This is a new one on me. Wouldn't this also mean that since everyone agrees that proper time is frame invariant, it is also absolute time?

I thought "absolute" was in contrast to "relative". I did a search on relativity and "absolute length" and all I could find was that there is no such thing as absolute length, there is only relative length dependent upon a selected frame of reference, just like there is no absolute time, just a relative time dependent on a selected frame of reference.

Can you please provide some links that show that "the rest length is absolute" or that the term absolute "means that the quantity in question is frame invariant"?
 
  • #23
ghwellsjr said:
This is a new one on me. Wouldn't this also mean that since everyone agrees that proper time is frame invariant, it is also absolute time?

I thought "absolute" was in contrast to "relative". I did a search on relativity and "absolute length" and all I could find was that there is no such thing as absolute length, there is only relative length dependent upon a selected frame of reference, just like there is no absolute time, just a relative time dependent on a selected frame of reference.

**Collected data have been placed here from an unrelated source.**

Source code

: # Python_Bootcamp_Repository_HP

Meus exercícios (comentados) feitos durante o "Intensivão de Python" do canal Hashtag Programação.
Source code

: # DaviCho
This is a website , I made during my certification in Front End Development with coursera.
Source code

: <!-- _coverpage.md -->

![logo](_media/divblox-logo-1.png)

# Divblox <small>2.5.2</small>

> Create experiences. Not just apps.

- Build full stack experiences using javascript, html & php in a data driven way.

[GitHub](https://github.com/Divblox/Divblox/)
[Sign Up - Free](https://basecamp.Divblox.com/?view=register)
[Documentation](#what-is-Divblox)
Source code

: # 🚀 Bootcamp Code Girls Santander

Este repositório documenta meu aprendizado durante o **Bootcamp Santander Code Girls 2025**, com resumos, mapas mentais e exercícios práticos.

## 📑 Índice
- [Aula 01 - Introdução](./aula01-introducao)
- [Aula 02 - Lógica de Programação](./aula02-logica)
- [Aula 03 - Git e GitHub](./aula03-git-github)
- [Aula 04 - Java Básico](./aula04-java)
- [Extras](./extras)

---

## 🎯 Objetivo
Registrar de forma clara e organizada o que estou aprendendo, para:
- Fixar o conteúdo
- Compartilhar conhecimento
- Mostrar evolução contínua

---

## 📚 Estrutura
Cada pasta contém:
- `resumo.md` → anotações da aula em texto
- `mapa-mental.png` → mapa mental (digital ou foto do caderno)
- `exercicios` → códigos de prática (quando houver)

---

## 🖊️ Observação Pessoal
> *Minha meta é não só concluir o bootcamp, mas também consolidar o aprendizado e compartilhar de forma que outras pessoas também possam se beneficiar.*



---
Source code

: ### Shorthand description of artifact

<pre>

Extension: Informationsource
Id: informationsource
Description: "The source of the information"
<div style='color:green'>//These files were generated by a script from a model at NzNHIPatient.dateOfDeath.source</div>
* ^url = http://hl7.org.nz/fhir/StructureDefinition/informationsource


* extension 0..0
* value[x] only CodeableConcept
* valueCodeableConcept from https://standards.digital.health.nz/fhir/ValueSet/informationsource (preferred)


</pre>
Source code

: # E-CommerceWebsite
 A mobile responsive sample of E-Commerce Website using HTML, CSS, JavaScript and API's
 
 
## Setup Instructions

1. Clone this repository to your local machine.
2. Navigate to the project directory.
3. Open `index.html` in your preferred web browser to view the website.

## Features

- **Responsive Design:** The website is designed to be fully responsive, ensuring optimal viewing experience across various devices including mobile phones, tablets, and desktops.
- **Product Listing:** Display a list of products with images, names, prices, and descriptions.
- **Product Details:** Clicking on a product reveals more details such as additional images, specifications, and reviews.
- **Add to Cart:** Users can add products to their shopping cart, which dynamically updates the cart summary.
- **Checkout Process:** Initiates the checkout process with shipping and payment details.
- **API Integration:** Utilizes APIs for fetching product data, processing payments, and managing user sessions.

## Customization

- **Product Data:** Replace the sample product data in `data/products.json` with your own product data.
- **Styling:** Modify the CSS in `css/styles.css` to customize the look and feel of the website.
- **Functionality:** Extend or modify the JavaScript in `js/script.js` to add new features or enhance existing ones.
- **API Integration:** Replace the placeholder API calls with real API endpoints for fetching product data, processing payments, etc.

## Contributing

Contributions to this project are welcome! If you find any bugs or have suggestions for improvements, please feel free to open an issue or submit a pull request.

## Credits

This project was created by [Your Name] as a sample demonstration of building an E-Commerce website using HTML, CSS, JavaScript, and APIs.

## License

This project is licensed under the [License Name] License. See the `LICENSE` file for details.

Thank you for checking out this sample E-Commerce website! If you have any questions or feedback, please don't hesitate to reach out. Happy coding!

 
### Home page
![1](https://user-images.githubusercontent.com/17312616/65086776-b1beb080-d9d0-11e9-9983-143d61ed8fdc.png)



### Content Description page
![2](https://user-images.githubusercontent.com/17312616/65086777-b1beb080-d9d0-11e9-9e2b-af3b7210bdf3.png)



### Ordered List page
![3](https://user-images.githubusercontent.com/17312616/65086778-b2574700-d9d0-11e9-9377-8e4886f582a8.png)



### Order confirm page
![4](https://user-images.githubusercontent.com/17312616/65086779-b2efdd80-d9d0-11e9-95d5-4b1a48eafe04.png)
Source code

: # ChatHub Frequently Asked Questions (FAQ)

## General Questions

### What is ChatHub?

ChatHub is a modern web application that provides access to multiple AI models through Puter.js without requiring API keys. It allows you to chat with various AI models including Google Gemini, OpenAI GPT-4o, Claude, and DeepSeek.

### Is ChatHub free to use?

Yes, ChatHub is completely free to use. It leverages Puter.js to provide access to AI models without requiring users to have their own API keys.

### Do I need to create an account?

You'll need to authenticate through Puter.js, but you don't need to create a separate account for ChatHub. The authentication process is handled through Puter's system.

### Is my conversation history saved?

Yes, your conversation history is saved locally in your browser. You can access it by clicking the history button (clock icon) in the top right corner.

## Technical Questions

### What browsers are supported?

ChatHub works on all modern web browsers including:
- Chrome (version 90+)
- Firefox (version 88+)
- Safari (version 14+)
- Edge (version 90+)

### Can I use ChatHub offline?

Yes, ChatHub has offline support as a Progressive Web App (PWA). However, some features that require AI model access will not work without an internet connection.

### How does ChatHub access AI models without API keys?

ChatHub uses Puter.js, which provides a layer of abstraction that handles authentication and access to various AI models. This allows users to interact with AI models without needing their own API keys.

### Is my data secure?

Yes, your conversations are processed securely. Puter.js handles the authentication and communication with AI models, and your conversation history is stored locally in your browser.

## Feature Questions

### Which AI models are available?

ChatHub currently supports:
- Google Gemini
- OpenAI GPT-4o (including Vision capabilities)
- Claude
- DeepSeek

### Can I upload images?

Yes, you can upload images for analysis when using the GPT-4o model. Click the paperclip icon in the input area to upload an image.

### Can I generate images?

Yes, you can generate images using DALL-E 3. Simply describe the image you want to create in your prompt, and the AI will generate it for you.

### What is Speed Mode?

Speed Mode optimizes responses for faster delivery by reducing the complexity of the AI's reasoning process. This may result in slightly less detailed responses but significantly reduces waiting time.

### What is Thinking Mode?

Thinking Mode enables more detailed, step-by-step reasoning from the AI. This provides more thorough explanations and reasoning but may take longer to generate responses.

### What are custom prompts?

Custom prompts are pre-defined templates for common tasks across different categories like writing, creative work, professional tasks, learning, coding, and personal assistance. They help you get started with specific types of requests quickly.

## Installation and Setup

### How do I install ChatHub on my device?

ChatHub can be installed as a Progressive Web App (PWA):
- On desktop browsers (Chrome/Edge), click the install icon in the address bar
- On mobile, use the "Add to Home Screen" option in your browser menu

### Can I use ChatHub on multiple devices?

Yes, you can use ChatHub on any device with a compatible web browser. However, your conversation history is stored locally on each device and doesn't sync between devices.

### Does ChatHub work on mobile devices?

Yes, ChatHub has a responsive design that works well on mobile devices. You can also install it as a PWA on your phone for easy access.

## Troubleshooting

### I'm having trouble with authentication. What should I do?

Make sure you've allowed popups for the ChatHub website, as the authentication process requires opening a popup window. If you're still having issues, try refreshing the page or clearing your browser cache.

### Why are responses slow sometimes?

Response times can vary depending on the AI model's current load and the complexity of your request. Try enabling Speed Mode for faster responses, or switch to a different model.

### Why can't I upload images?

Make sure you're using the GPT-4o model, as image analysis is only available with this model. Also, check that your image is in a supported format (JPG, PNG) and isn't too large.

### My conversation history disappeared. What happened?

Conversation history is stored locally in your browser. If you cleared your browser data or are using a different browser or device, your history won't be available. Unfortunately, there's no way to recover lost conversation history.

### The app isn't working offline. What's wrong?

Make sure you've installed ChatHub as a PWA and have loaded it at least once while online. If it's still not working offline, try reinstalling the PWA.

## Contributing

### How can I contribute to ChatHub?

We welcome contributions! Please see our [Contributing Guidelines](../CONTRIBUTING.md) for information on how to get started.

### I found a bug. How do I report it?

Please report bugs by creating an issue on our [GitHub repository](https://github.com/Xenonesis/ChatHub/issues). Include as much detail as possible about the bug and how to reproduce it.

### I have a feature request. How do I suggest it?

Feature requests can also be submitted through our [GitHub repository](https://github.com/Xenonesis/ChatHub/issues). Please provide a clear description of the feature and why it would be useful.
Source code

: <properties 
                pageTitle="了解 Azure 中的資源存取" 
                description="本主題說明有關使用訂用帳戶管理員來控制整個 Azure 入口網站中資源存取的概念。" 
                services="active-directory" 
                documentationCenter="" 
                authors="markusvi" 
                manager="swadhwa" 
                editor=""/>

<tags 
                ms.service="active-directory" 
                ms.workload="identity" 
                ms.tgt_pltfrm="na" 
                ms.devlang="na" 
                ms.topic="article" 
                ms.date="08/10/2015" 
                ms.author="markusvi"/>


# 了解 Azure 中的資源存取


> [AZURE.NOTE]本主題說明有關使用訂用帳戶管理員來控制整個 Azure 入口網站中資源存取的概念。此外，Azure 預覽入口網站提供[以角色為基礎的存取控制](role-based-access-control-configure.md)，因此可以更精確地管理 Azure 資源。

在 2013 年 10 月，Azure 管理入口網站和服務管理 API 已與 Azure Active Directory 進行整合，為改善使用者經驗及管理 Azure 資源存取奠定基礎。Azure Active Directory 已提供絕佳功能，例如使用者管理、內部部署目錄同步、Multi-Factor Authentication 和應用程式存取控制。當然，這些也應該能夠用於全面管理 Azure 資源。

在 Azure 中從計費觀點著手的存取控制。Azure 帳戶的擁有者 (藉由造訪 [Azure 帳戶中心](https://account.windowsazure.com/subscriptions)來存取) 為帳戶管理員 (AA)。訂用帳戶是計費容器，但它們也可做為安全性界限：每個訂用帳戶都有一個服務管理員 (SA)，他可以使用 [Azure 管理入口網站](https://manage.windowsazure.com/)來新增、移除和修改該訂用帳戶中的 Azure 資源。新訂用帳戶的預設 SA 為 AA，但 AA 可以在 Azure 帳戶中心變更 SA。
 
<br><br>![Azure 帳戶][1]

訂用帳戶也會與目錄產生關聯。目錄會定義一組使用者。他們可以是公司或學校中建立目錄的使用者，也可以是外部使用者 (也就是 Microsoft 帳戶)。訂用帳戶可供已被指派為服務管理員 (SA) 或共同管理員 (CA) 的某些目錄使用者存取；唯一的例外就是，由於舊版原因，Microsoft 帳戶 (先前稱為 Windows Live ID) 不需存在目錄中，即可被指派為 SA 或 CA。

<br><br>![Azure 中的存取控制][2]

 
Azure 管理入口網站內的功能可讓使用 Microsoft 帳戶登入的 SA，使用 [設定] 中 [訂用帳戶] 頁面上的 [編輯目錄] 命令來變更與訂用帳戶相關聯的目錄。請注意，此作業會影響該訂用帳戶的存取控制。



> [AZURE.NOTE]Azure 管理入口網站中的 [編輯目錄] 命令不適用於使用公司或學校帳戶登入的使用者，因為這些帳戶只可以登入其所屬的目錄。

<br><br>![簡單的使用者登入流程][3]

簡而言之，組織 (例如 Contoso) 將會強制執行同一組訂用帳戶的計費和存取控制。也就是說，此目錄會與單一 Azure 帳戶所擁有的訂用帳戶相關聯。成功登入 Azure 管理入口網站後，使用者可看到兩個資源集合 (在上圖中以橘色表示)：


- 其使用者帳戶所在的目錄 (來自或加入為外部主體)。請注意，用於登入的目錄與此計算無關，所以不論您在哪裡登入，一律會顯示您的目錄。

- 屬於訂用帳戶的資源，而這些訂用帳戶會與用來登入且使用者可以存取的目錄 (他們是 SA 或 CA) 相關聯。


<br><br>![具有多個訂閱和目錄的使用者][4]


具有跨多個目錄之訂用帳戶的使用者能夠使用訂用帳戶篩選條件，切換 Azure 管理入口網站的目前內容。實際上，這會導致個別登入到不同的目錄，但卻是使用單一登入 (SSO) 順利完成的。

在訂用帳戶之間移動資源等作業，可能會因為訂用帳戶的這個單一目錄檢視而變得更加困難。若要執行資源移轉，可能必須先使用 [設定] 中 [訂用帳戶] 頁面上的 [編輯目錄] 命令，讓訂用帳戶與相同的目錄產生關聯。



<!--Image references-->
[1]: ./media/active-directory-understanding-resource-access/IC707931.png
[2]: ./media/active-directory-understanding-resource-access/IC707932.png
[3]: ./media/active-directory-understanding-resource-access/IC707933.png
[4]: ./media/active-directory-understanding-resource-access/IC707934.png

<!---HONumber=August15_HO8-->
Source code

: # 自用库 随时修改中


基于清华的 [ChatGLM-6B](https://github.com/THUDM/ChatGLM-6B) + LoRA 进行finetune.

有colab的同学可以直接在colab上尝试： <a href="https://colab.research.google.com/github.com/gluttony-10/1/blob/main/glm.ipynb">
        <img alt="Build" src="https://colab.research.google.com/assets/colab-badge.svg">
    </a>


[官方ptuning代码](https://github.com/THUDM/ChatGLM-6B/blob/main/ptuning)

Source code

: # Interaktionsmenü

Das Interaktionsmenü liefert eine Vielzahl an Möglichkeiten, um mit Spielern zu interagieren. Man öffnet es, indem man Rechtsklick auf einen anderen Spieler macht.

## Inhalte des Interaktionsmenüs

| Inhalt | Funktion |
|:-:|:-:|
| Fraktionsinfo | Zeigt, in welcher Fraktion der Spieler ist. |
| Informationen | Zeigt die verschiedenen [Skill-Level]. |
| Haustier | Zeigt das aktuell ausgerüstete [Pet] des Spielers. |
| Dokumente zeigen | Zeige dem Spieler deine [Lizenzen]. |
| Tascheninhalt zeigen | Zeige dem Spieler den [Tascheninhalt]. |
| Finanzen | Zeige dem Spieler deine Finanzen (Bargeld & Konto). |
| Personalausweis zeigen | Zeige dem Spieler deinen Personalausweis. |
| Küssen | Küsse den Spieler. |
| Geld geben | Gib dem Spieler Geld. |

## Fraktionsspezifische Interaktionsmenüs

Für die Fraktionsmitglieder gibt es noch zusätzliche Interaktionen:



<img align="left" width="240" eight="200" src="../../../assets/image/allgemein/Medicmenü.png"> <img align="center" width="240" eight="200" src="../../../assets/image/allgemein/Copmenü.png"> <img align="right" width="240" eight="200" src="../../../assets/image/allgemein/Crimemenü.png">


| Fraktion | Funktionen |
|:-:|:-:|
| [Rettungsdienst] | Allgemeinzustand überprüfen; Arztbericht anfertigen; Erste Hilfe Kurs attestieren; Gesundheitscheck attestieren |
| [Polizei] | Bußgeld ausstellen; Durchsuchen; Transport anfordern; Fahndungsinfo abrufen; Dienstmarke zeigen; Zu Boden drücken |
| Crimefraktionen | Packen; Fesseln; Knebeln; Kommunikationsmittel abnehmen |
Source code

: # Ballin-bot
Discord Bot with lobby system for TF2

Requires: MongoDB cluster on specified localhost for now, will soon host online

Can you please provide some links that show that "the rest length is absolute" or that the term absolute "means that the quantity in question is frame invariant"?
Interesting. Thanks for calling me out on this one, I may be incorrect. It seems that this idea is something that I picked up here, on PF where it has been mentioned several times. I even found some other science forums where the same idea is mentioned, but nothing peer reviewed.

I even found this philosophy paper that argues against equating invariant and absolute:
http://www.phil-inst.hu/~szekely/PIRT_BP_2/papers/CZERNIAWSKI_09_ft.pdf

I am no longer so certain that "absolute" is generally understood to mean "frame invariant" although that has been my understanding for quite some time. If anyone else has a good reference I would appreciate it. Until then I will have to refrain from making this assertion.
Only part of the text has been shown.